Problem statement: Which lines of the entries below include "class"? List them all.

'''

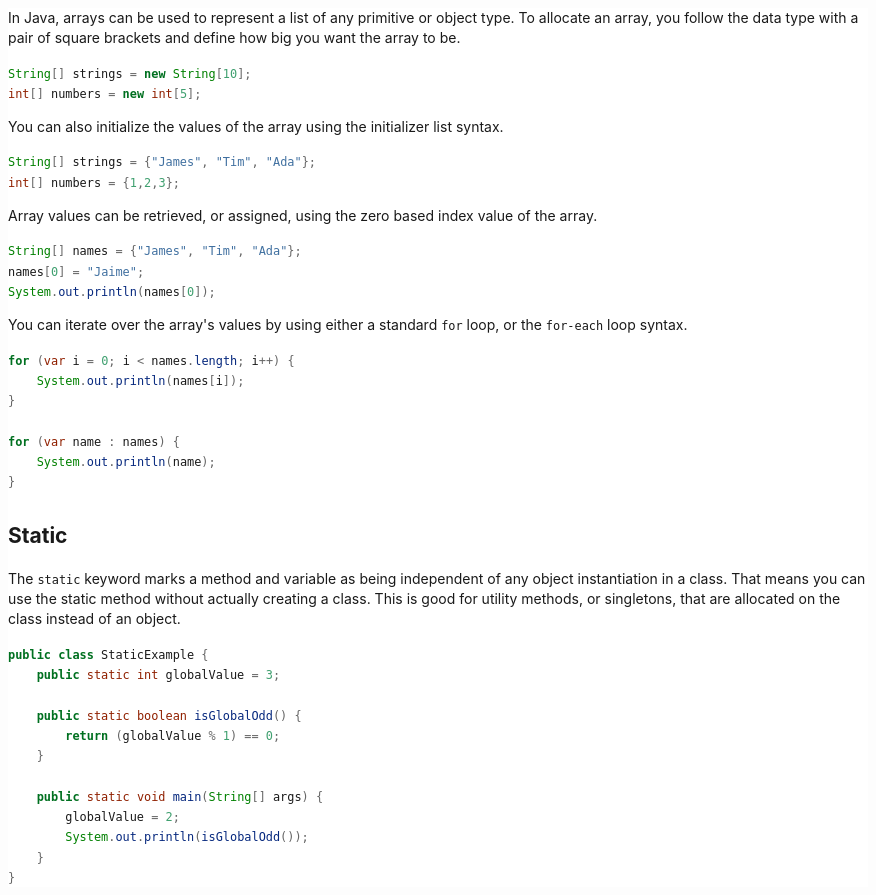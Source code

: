 In Java, arrays can be used to represent a list of any primitive or object type. To allocate an array, you follow the data type with a pair of square brackets and define how big you want the array to be.

```java
String[] strings = new String[10];
int[] numbers = new int[5];
```

You can also initialize the values of the array using the initializer list syntax.

```java
String[] strings = {"James", "Tim", "Ada"};
int[] numbers = {1,2,3};
```

Array values can be retrieved, or assigned, using the zero based index value of the array.

```java
String[] names = {"James", "Tim", "Ada"};
names[0] = "Jaime";
System.out.println(names[0]);
```

You can iterate over the array's values by using either a standard `for` loop, or the `for-each` loop syntax.

```java
for (var i = 0; i < names.length; i++) {
    System.out.println(names[i]);
}

for (var name : names) {
    System.out.println(name);
}
```

## Static

The `static` keyword marks a method and variable as being independent of any object instantiation in a class. That means you can use the static method without actually creating a class. This is good for utility methods, or singletons, that are allocated on the class instead of an object.

```java
public class StaticExample {
    public static int globalValue = 3;

    public static boolean isGlobalOdd() {
        return (globalValue % 1) == 0;
    }

    public static void main(String[] args) {
        globalValue = 2;
        System.out.println(isGlobalOdd());
    }
}
```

'''

Result:
The `static` keyword marks a method and variable as being independent of any object instantiation in a class. That means you can use the static method without actually creating a class. This is good for utility methods, or singletons, that are allocated on the class instead of an object.
public class StaticExample {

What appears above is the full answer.